**Task objective:**
Each entry below should be printed exactly as given.
*** Dataset entries Section Begins ***
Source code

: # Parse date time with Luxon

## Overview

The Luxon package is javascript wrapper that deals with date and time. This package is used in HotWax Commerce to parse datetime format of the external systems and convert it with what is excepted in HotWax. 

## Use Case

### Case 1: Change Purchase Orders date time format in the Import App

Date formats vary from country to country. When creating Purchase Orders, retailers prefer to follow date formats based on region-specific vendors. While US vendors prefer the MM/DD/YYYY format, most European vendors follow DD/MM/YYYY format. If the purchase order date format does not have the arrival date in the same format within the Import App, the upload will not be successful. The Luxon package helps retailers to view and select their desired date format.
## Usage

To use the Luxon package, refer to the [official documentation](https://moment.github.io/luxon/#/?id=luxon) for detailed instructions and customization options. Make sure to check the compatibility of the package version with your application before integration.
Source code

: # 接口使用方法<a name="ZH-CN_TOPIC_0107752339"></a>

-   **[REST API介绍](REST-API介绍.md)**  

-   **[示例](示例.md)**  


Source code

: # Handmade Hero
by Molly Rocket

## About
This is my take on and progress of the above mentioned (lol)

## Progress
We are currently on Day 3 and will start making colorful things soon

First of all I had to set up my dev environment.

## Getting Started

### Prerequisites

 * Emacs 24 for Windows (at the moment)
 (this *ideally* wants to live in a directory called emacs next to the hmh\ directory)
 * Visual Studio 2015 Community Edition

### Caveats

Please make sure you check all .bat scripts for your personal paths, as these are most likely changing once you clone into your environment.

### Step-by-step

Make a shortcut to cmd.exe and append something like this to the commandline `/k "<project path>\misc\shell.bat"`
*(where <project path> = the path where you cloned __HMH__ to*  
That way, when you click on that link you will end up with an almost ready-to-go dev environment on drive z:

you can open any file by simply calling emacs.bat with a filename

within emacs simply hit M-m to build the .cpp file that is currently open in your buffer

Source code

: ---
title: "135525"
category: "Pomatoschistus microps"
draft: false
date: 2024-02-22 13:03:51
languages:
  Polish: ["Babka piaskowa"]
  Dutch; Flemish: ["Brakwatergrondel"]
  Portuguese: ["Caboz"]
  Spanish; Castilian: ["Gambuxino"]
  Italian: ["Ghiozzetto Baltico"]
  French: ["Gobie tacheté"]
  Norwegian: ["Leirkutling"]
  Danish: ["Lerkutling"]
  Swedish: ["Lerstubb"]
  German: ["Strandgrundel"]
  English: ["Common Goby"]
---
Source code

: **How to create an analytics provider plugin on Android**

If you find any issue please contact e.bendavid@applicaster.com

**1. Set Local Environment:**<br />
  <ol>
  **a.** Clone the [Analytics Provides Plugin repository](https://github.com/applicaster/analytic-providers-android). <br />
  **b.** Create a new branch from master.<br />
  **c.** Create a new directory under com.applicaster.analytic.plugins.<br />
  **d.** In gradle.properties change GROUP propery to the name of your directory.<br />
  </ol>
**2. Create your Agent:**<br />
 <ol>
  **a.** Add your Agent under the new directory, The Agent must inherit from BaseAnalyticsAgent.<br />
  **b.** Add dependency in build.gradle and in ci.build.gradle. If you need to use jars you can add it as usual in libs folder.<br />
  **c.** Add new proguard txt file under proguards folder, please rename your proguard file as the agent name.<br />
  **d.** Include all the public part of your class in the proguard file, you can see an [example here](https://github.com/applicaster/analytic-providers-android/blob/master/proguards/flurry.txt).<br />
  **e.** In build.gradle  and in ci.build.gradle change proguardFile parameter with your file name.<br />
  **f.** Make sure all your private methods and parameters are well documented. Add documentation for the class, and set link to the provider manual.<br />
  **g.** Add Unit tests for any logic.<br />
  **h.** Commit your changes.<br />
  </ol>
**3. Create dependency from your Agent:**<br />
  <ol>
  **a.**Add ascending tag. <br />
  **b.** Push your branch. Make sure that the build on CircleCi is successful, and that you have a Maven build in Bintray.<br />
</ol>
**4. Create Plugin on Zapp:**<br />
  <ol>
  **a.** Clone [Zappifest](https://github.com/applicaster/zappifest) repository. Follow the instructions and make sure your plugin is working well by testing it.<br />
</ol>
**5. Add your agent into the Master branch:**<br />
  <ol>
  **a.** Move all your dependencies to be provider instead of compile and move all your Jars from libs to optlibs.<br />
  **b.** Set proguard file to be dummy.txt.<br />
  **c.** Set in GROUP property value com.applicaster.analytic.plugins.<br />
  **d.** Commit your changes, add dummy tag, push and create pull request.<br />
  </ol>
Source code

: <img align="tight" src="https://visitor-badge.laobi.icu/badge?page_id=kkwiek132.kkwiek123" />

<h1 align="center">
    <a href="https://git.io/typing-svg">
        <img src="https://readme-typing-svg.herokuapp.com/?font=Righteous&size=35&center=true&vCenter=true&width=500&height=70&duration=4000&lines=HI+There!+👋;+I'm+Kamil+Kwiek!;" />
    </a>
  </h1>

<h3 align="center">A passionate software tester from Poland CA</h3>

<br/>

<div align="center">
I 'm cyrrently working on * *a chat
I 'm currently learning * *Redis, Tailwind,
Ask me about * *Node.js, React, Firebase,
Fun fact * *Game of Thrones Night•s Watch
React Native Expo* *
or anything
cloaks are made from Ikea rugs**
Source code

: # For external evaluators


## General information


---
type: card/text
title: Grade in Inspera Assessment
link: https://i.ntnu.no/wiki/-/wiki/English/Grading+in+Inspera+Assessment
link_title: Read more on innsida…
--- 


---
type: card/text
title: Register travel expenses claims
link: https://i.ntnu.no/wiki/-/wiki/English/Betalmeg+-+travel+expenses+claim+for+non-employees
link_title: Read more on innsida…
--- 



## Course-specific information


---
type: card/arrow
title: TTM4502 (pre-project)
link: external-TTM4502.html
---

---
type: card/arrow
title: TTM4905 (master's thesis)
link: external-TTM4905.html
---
*** Dataset entries Section Ends ***
**Written solution:**
Source code

: # Parse date time with Luxon

## Overview

The Luxon package is javascript wrapper that deals with date and time. This package is used in HotWax Commerce to parse datetime format of the external systems and convert it with what is excepted in HotWax. 

## Use Case

### Case 1: Change Purchase Orders date time format in the Import App

Date formats vary from country to country. When creating Purchase Orders, retailers prefer to follow date formats based on region-specific vendors. While US vendors prefer the MM/DD/YYYY format, most European vendors follow DD/MM/YYYY format. If the purchase order date format does not have the arrival date in the same format within the Import App, the upload will not be successful. The Luxon package helps retailers to view and select their desired date format.
## Usage

To use the Luxon package, refer to the [official documentation](https://moment.github.io/luxon/#/?id=luxon) for detailed instructions and customization options. Make sure to check the compatibility of the package version with your application before integration.
Source code

: # 接口使用方法<a name="ZH-CN_TOPIC_0107752339"></a>

-   **[REST API介绍](REST-API介绍.md)**  

-   **[示例](示例.md)**  


Source code

: # Handmade Hero
by Molly Rocket

## About
This is my take on and progress of the above mentioned (lol)

## Progress
We are currently on Day 3 and will start making colorful things soon

First of all I had to set up my dev environment.

## Getting Started

### Prerequisites

 * Emacs 24 for Windows (at the moment)
 (this *ideally* wants to live in a directory called emacs next to the hmh\ directory)
 * Visual Studio 2015 Community Edition

### Caveats

Please make sure you check all .bat scripts for your personal paths, as these are most likely changing once you clone into your environment.

### Step-by-step

Make a shortcut to cmd.exe and append something like this to the commandline `/k "<project path>\misc\shell.bat"`
*(where <project path> = the path where you cloned __HMH__ to*  
That way, when you click on that link you will end up with an almost ready-to-go dev environment on drive z:

you can open any file by simply calling emacs.bat with a filename

within emacs simply hit M-m to build the .cpp file that is currently open in your buffer

Source code

: ---
title: "135525"
category: "Pomatoschistus microps"
draft: false
date: 2024-02-22 13:03:51
languages:
  Polish: ["Babka piaskowa"]
  Dutch; Flemish: ["Brakwatergrondel"]
  Portuguese: ["Caboz"]
  Spanish; Castilian: ["Gambuxino"]
  Italian: ["Ghiozzetto Baltico"]
  French: ["Gobie tacheté"]
  Norwegian: ["Leirkutling"]
  Danish: ["Lerkutling"]
  Swedish: ["Lerstubb"]
  German: ["Strandgrundel"]
  English: ["Common Goby"]
---
Source code

: **How to create an analytics provider plugin on Android**

If you find any issue please contact e.bendavid@applicaster.com

**1. Set Local Environment:**<br />
  <ol>
  **a.** Clone the [Analytics Provides Plugin repository](https://github.com/applicaster/analytic-providers-android). <br />
  **b.** Create a new branch from master.<br />
  **c.** Create a new directory under com.applicaster.analytic.plugins.<br />
  **d.** In gradle.properties change GROUP propery to the name of your directory.<br />
  </ol>
**2. Create your Agent:**<br />
 <ol>
  **a.** Add your Agent under the new directory, The Agent must inherit from BaseAnalyticsAgent.<br />
  **b.** Add dependency in build.gradle and in ci.build.gradle. If you need to use jars you can add it as usual in libs folder.<br />
  **c.** Add new proguard txt file under proguards folder, please rename your proguard file as the agent name.<br />
  **d.** Include all the public part of your class in the proguard file, you can see an [example here](https://github.com/applicaster/analytic-providers-android/blob/master/proguards/flurry.txt).<br />
  **e.** In build.gradle  and in ci.build.gradle change proguardFile parameter with your file name.<br />
  **f.** Make sure all your private methods and parameters are well documented. Add documentation for the class, and set link to the provider manual.<br />
  **g.** Add Unit tests for any logic.<br />
  **h.** Commit your changes.<br />
  </ol>
**3. Create dependency from your Agent:**<br />
  <ol>
  **a.**Add ascending tag. <br />
  **b.** Push your branch. Make sure that the build on CircleCi is successful, and that you have a Maven build in Bintray.<br />
</ol>
**4. Create Plugin on Zapp:**<br />
  <ol>
  **a.** Clone [Zappifest](https://github.com/applicaster/zappifest) repository. Follow the instructions and make sure your plugin is working well by testing it.<br />
</ol>
**5. Add your agent into the Master branch:**<br />
  <ol>
  **a.** Move all your dependencies to be provider instead of compile and move all your Jars from libs to optlibs.<br />
  **b.** Set proguard file to be dummy.txt.<br />
  **c.** Set in GROUP property value com.applicaster.analytic.plugins.<br />
  **d.** Commit your changes, add dummy tag, push and create pull request.<br />
  </ol>
Source code

: <img align="tight" src="https://visitor-badge.laobi.icu/badge?page_id=kkwiek132.kkwiek123" />

<h1 align="center">
    <a href="https://git.io/typing-svg">
        <img src="https://readme-typing-svg.herokuapp.com/?font=Righteous&size=35&center=true&vCenter=true&width=500&height=70&duration=4000&lines=HI+There!+👋;+I'm+Kamil+Kwiek!;" />
    </a>
  </h1>

<h3 align="center">A passionate software tester from Poland CA</h3>

<br/>

<div align="center">
I 'm cyrrently working on * *a chat
I 'm currently learning * *Redis, Tailwind,
Ask me about * *Node.js, React, Firebase,
Fun fact * *Game of Thrones Night•s Watch
React Native Expo* *
or anything
cloaks are made from Ikea rugs**
Source code

: # For external evaluators


## General information


---
type: card/text
title: Grade in Inspera Assessment
link: https://i.ntnu.no/wiki/-/wiki/English/Grading+in+Inspera+Assessment
link_title: Read more on innsida…
--- 


---
type: card/text
title: Register travel expenses claims
link: https://i.ntnu.no/wiki/-/wiki/English/Betalmeg+-+travel+expenses+claim+for+non-employees
link_title: Read more on innsida…
--- 



## Course-specific information


---
type: card/arrow
title: TTM4502 (pre-project)
link: external-TTM4502.html
---

---
type: card/arrow
title: TTM4905 (master's thesis)
link: external-TTM4905.html
---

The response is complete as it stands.